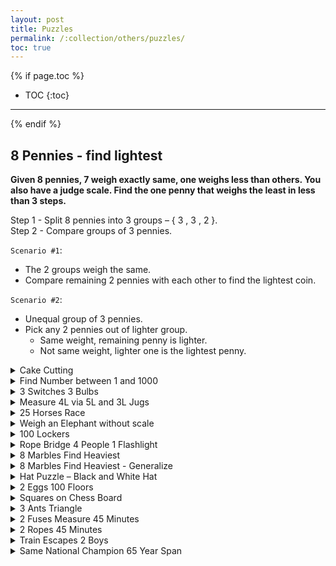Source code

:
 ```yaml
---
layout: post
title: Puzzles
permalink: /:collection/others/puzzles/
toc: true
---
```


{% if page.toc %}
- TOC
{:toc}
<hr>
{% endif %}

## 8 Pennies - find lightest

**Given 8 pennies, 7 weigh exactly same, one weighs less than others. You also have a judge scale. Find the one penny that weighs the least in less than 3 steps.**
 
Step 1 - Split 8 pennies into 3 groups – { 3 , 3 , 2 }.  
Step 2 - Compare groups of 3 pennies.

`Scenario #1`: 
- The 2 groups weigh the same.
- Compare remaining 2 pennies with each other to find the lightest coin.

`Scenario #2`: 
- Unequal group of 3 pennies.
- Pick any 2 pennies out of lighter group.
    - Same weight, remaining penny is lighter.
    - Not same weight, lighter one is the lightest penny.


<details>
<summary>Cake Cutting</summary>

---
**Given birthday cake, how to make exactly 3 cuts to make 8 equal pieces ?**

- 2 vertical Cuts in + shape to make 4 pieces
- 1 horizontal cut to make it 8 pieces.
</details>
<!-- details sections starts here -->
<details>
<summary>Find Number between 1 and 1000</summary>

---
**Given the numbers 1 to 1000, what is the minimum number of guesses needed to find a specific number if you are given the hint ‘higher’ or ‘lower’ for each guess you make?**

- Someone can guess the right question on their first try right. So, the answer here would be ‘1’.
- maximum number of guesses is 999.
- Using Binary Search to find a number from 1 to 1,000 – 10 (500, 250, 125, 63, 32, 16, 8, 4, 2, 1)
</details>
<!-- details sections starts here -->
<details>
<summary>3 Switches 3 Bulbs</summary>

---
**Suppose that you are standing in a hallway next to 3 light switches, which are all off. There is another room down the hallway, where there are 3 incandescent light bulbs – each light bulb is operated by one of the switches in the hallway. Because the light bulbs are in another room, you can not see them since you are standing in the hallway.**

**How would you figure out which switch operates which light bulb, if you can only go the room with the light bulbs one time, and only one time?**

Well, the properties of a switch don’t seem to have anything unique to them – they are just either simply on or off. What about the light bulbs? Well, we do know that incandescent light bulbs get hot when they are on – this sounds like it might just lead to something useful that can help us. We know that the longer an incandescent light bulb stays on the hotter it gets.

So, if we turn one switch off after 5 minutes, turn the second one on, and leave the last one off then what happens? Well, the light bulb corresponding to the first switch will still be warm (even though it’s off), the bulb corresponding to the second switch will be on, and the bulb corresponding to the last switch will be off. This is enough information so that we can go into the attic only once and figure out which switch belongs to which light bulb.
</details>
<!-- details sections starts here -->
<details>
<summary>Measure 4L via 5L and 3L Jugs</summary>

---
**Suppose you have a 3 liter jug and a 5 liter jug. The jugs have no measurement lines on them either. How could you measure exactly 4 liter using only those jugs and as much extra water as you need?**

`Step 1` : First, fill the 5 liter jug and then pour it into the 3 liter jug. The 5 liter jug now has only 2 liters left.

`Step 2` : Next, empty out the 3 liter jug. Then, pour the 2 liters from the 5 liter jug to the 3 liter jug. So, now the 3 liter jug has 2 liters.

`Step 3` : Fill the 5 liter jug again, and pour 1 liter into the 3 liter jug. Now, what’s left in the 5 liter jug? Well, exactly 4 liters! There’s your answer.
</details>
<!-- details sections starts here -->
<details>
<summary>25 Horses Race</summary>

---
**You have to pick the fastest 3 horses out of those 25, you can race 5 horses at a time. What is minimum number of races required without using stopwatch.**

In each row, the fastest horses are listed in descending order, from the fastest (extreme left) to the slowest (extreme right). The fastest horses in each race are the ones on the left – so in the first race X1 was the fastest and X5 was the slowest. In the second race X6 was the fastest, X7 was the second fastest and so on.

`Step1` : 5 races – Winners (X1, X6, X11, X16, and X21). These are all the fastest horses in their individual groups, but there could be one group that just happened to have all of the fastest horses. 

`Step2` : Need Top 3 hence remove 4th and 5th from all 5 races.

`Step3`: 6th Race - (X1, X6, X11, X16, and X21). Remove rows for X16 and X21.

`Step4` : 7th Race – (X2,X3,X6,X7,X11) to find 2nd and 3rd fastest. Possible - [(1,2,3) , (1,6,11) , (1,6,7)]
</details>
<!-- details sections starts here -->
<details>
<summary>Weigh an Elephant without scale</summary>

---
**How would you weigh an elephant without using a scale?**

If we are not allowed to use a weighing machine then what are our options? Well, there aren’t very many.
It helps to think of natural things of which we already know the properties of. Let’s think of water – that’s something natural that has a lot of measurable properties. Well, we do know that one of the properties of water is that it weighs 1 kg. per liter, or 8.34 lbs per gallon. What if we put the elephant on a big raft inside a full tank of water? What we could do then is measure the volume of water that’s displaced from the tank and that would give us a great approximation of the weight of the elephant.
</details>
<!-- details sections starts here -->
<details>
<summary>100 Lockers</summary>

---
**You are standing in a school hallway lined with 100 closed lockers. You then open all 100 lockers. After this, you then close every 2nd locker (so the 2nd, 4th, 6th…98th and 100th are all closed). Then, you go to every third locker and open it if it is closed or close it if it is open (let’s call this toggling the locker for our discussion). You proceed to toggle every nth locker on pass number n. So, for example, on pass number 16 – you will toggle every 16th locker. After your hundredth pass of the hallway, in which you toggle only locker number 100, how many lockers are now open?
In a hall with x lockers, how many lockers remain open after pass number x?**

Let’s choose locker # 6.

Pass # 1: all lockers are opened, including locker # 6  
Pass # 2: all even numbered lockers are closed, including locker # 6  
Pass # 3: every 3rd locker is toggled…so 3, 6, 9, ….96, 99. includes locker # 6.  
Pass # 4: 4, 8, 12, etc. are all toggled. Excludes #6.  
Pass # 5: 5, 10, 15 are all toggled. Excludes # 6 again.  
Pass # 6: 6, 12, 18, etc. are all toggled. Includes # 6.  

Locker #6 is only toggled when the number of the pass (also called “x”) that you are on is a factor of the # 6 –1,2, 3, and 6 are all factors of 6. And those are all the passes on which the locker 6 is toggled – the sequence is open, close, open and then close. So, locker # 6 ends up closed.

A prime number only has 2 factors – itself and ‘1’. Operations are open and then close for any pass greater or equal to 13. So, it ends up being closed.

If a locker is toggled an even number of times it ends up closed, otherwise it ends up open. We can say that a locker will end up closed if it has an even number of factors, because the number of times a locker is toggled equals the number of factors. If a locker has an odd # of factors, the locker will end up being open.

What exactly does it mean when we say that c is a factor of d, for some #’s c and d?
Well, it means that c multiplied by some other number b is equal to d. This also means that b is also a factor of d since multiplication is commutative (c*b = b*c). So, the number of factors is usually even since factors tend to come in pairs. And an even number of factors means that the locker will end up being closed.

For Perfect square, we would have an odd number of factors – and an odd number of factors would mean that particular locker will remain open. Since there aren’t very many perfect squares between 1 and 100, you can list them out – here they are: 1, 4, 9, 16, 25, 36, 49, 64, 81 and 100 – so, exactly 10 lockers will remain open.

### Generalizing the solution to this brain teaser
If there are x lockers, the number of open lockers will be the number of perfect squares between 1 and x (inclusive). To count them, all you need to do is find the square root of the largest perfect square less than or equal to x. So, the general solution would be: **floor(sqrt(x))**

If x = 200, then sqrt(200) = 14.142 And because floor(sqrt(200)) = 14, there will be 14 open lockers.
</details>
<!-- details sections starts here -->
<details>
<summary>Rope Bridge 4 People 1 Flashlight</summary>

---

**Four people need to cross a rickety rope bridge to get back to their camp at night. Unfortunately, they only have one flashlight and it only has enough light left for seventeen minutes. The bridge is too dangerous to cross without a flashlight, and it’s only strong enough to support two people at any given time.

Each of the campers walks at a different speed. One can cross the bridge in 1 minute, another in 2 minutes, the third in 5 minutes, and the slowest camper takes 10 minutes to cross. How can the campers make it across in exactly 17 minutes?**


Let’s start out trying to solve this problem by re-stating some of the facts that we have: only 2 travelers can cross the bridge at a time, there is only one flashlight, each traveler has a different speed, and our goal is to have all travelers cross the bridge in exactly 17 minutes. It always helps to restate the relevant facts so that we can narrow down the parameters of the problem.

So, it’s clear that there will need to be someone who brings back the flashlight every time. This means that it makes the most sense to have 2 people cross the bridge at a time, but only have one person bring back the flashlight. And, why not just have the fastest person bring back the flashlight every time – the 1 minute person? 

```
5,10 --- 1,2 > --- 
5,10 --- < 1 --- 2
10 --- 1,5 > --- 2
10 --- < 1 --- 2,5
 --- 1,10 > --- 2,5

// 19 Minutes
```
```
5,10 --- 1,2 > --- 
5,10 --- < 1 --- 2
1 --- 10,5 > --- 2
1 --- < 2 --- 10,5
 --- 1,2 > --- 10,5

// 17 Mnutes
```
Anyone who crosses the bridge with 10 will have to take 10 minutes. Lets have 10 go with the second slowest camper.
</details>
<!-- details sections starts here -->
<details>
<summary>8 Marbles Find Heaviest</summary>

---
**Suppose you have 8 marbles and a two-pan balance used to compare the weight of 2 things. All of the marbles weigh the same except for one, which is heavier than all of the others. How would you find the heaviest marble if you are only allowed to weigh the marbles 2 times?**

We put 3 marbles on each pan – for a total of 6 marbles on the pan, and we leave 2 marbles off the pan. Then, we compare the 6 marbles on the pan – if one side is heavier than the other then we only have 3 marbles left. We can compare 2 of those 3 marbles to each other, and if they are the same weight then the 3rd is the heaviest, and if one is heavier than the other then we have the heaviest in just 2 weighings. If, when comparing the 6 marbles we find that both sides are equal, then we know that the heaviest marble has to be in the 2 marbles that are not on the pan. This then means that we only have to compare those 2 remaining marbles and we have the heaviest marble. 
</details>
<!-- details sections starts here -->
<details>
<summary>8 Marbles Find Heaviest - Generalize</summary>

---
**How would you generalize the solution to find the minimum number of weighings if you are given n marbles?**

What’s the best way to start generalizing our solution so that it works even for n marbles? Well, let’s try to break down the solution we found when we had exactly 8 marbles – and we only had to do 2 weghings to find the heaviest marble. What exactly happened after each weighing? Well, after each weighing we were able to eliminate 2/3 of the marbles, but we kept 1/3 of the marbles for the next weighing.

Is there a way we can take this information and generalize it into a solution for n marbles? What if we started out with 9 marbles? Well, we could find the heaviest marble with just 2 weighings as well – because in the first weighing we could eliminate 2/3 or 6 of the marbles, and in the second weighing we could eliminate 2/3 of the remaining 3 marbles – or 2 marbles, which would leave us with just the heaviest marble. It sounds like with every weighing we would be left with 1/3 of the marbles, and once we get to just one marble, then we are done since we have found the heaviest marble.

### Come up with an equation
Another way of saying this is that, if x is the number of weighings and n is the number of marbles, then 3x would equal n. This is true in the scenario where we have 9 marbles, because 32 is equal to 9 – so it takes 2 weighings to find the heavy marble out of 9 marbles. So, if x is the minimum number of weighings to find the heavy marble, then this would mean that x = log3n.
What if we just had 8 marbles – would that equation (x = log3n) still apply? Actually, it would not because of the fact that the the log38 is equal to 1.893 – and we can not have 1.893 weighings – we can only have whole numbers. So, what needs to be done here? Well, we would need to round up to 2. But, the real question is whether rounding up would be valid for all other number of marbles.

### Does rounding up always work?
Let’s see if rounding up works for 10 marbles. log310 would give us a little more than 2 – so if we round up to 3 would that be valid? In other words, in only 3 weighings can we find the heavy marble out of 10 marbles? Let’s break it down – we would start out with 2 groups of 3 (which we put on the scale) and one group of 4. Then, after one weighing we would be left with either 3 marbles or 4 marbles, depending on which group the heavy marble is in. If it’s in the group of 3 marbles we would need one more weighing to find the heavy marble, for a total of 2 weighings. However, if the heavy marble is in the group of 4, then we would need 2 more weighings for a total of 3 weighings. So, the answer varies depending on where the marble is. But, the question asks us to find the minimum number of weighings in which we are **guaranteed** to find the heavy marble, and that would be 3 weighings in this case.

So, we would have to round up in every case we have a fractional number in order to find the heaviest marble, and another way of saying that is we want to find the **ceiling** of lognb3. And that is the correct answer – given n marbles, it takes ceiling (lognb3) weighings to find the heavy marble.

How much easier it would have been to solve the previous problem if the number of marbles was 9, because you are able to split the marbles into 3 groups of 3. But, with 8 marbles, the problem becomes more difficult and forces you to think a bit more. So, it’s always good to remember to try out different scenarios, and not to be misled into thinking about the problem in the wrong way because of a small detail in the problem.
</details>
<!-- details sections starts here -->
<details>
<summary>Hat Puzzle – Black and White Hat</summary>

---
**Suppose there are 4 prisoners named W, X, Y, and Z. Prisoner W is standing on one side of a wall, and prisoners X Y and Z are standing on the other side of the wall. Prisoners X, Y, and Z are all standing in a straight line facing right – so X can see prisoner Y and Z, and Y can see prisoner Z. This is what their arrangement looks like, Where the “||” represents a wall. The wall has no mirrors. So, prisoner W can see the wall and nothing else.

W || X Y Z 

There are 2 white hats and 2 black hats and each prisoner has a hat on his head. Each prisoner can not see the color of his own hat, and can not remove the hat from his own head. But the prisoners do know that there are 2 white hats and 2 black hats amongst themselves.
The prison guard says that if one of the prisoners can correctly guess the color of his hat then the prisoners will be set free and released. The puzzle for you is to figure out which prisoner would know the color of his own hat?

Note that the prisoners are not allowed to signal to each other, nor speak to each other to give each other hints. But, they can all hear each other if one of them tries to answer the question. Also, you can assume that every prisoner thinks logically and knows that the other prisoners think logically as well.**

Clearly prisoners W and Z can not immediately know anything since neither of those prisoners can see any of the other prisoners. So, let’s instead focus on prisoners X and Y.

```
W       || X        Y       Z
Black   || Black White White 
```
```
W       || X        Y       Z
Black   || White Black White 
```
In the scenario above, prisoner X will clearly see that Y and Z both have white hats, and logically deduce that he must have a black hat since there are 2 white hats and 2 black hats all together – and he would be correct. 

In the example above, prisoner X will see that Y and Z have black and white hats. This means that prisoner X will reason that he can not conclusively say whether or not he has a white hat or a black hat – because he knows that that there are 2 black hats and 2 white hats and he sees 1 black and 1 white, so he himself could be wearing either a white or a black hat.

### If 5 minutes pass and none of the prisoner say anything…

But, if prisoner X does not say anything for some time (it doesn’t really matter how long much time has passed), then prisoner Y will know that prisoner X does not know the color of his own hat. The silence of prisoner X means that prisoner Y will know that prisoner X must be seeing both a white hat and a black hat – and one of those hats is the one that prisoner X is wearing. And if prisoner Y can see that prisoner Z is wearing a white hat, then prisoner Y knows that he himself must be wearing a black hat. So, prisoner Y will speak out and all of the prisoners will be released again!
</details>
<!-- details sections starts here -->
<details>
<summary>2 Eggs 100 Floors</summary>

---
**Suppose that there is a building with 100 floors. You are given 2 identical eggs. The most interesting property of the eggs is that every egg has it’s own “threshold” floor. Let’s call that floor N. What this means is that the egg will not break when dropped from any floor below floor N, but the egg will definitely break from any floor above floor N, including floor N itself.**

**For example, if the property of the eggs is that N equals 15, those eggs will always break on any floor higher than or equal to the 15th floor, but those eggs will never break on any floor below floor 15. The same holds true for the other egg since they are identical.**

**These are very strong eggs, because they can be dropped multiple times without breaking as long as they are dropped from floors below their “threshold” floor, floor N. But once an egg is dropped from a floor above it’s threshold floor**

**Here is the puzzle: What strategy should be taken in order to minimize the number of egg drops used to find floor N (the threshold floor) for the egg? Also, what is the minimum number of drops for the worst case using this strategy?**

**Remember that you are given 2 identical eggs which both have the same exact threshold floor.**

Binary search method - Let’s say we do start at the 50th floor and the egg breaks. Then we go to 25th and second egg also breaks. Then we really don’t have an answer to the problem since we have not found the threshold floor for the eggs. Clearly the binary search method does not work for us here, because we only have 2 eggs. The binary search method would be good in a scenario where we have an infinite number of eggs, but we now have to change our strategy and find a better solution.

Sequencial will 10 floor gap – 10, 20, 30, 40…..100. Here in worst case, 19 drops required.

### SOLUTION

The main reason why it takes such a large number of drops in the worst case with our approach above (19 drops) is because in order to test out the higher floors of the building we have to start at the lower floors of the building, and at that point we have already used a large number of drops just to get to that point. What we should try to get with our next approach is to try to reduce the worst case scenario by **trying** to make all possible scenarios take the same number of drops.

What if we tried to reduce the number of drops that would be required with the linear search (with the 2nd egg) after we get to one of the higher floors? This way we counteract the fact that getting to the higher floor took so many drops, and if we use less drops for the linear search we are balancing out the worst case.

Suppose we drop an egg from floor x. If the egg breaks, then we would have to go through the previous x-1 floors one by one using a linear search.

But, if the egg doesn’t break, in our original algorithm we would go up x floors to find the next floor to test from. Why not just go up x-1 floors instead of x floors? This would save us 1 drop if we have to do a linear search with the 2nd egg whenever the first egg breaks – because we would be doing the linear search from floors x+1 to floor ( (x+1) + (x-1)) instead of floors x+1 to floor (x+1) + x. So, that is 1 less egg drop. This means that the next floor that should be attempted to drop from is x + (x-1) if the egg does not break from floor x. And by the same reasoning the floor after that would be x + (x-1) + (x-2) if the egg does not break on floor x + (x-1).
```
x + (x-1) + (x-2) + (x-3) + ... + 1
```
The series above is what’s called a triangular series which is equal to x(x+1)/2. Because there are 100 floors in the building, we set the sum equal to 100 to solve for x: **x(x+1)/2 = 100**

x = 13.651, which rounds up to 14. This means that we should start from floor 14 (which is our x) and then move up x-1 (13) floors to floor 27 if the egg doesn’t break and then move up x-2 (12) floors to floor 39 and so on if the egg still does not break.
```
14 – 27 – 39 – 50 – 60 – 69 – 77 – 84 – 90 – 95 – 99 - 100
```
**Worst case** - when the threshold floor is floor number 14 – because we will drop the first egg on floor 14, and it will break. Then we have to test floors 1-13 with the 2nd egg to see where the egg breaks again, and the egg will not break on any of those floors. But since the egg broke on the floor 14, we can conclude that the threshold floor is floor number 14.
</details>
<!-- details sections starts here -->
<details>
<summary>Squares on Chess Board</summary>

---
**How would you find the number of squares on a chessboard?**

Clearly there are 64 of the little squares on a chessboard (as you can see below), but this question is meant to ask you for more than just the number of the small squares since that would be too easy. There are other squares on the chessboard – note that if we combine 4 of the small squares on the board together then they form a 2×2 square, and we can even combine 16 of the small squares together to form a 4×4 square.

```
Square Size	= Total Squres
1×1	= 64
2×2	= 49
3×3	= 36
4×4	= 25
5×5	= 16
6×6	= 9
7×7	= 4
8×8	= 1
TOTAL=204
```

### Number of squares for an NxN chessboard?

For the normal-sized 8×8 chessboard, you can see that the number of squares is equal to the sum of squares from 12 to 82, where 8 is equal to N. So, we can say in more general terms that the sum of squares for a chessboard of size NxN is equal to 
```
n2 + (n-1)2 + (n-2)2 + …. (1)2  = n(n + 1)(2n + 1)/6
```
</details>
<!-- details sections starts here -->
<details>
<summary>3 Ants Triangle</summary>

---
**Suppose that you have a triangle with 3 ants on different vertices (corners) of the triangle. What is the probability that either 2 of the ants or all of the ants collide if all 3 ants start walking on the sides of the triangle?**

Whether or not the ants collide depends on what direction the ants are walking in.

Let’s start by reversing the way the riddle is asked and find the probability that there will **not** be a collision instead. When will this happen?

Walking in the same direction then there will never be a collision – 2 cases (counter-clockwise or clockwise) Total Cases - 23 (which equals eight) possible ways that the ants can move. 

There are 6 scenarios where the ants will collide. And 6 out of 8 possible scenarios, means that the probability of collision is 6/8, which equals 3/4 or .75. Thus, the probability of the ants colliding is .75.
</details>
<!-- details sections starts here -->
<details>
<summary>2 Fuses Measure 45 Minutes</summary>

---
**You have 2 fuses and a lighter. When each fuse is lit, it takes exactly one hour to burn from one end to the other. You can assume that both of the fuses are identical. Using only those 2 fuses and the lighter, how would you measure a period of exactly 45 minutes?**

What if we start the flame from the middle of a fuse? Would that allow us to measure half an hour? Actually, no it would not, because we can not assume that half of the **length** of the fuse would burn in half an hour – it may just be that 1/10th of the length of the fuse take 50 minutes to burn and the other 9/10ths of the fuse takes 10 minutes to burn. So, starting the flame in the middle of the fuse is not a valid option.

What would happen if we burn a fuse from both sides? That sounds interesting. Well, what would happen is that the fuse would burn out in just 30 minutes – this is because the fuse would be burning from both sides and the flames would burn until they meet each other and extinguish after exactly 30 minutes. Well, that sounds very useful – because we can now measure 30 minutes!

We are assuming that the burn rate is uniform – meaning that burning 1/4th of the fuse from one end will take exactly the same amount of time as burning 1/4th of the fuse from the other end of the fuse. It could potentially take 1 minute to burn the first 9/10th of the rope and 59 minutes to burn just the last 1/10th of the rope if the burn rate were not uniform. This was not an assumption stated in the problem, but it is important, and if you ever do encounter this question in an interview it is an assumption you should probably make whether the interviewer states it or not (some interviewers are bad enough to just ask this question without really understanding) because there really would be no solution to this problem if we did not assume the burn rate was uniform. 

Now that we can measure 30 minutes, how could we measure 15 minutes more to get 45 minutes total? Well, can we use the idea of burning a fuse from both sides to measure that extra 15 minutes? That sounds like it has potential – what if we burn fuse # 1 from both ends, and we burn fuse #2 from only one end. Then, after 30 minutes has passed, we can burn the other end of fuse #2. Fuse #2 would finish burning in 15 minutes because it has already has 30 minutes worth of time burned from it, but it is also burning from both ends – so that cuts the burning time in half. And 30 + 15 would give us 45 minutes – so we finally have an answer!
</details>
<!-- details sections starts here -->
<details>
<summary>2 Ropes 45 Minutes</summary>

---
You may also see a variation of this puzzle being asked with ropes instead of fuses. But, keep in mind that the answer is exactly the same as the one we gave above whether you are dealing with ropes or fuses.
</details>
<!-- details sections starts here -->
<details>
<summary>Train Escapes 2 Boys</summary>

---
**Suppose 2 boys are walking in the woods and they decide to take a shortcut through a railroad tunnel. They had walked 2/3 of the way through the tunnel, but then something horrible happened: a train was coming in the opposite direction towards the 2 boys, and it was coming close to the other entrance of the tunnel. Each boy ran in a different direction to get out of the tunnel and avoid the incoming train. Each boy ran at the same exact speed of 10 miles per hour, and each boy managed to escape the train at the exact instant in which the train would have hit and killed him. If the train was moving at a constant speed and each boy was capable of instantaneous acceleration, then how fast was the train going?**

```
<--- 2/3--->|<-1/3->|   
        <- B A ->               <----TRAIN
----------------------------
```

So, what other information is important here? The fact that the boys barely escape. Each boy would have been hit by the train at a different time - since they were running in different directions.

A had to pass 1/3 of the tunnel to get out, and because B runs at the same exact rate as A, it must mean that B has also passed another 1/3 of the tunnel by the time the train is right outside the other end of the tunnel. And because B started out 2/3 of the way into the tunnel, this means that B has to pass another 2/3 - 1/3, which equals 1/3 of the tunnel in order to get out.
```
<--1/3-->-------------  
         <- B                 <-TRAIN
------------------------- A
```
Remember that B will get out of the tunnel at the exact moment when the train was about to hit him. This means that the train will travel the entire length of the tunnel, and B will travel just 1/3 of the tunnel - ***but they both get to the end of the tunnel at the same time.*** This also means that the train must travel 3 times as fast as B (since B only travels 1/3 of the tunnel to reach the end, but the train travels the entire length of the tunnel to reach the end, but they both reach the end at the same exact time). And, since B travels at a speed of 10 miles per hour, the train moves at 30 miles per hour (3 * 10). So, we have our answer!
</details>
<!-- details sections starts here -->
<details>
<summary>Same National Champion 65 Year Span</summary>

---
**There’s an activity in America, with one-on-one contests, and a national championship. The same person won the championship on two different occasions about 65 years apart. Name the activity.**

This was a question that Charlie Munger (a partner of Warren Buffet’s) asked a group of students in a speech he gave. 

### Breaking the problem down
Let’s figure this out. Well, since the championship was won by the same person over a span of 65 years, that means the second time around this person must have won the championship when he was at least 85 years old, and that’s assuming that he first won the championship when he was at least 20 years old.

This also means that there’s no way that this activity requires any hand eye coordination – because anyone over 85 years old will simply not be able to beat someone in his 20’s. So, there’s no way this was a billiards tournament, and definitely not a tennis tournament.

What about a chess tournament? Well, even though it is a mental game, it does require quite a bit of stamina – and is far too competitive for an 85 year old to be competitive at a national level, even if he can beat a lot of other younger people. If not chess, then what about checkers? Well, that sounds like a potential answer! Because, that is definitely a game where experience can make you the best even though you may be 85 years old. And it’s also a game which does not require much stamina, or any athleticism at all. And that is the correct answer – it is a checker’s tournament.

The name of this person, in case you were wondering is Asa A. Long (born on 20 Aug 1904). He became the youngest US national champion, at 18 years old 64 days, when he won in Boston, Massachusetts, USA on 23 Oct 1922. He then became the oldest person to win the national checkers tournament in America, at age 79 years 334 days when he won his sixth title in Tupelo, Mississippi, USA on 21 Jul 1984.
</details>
┄┄┄┄┄┄┄┄┄┄┄┄┄┄┄┄┄┄┄┄
Problem to work on:
Everything from the line with "of the triangle?**" through the line with "What would happen if" in the listing above must be retyped exactly, with nothing added.

Answer box:
**Suppose that you have a triangle with 3 ants on different vertices (corners) of the triangle. What is the probability that either 2 of the ants or all of the ants collide if all 3 ants start walking on the sides of the triangle?**

Whether or not the ants collide depends on what direction the ants are walking in.

Let’s start by reversing the way the riddle is asked and find the probability that there will **not** be a collision instead. When will this happen?

Walking in the same direction then there will never be a collision – 2 cases (counter-clockwise or clockwise) Total Cases - 23 (which equals eight) possible ways that the ants can move. 

There are 6 scenarios where the ants will collide. And 6 out of 8 possible scenarios, means that the probability of collision is 6/8, which equals 3/4 or .75. Thus, the probability of the ants colliding is .75.
</details>
<!-- details sections starts here -->
<details>
<summary>2 Fuses Measure 45 Minutes</summary>

---
**You have 2 fuses and a lighter. When each fuse is lit, it takes exactly one hour to burn from one end to the other. You can assume that both of the fuses are identical. Using only those 2 fuses and the lighter, how would you measure a period of exactly 45 minutes?**

What if we start the flame from the middle of a fuse? Would that allow us to measure half an hour? Actually, no it would not, because we can not assume that half of the **length** of the fuse would burn in half an hour – it may just be that 1/10th of the length of the fuse take 50 minutes to burn and the other 9/10ths of the fuse takes 10 minutes to burn. So, starting the flame in the middle of the fuse is not a valid option.

What would happen if we burn a fuse from both sides? That sounds interesting. Well, what would happen is that the fuse would burn out in just 30 minutes – this is because the fuse would be burning from both sides and the flames would burn until they meet each other and extinguish after exactly 30 minutes. Well, that sounds very useful – because we can now measure 30 minutes!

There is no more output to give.